◆ Problem to work on: Work out how many lines in the data that follows contain "know". Write nothing but the number.

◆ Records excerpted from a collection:
+ + + + +

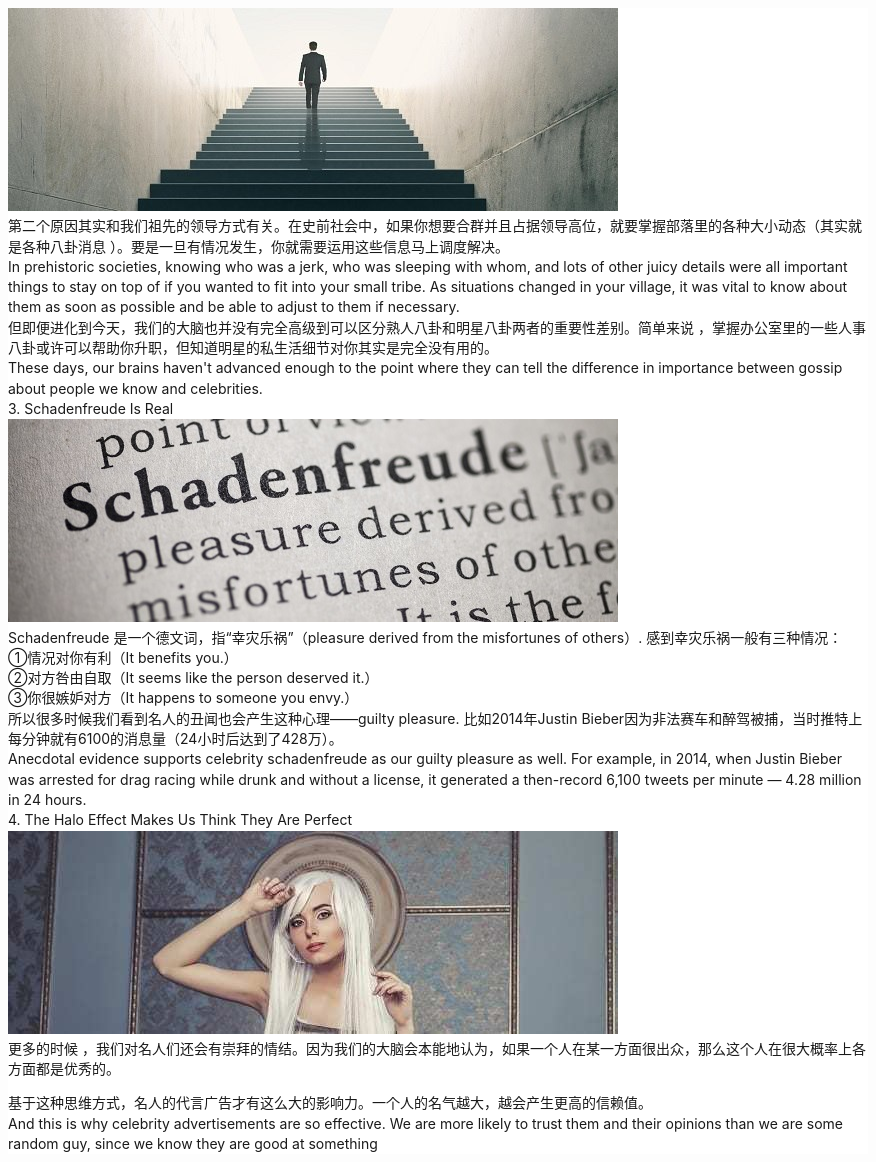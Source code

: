 ![T-2](\images\handouts\part6\chapter6-3\T-2.jpg)  
第二个原因其实和我们祖先的领导方式有关。在史前社会中，如果你想要合群并且占据领导高位，就要掌握部落里的各种大小动态（其实就是各种八卦消息 ）。要是一旦有情况发生，你就需要运用这些信息马上调度解决。  
In prehistoric societies, knowing who was a jerk, who was sleeping with whom, and lots of other juicy details were all important things to stay on top of if you wanted to fit into your small tribe. As situations changed in your village, it was vital to know about them as soon as possible and be able to adjust to them if necessary.  
但即便进化到今天，我们的大脑也并没有完全高级到可以区分熟人八卦和明星八卦两者的重要性差别。简单来说 ，掌握办公室里的一些人事八卦或许可以帮助你升职，但知道明星的私生活细节对你其实是完全没有用的。  
These days, our brains haven't advanced enough to the point where they can tell the difference in importance between gossip about people we know and celebrities.  
3. Schadenfreude Is Real  
![T-3](\images\handouts\part6\chapter6-3\T-3.jpg)  
Schadenfreude 是一个德文词，指“幸灾乐祸”（pleasure derived from the misfortunes of others）. 感到幸灾乐祸一般有三种情况：  
①情况对你有利（It benefits you.）  
②对方咎由自取（It seems like the person deserved it.）  
③你很嫉妒对方（It happens to someone you envy.）  
所以很多时候我们看到名人的丑闻也会产生这种心理——guilty pleasure. 比如2014年Justin Bieber因为非法赛车和醉驾被捕，当时推特上每分钟就有6100的消息量（24小时后达到了428万）。  
Anecdotal evidence supports celebrity schadenfreude as our guilty pleasure as well. For example, in 2014, when Justin Bieber was arrested for drag racing while drunk and without a license, it generated a then-record 6,100 tweets per minute — 4.28 million in 24 hours.  
4. The Halo Effect Makes Us Think They Are Perfect  
![T-4](\images\handouts\part6\chapter6-3\T-4.jpg)  
更多的时候 ，我们对名人们还会有崇拜的情结。因为我们的大脑会本能地认为，如果一个人在某一方面很出众，那么这个人在很大概率上各方面都是优秀的。  

基于这种思维方式，名人的代言广告才有这么大的影响力。一个人的名气越大，越会产生更高的信赖值。  
And this is why celebrity advertisements are so effective. We are more likely to trust them and their opinions than we are some random guy, since we know they are good at something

+ + + + +

◆ Task answer: 3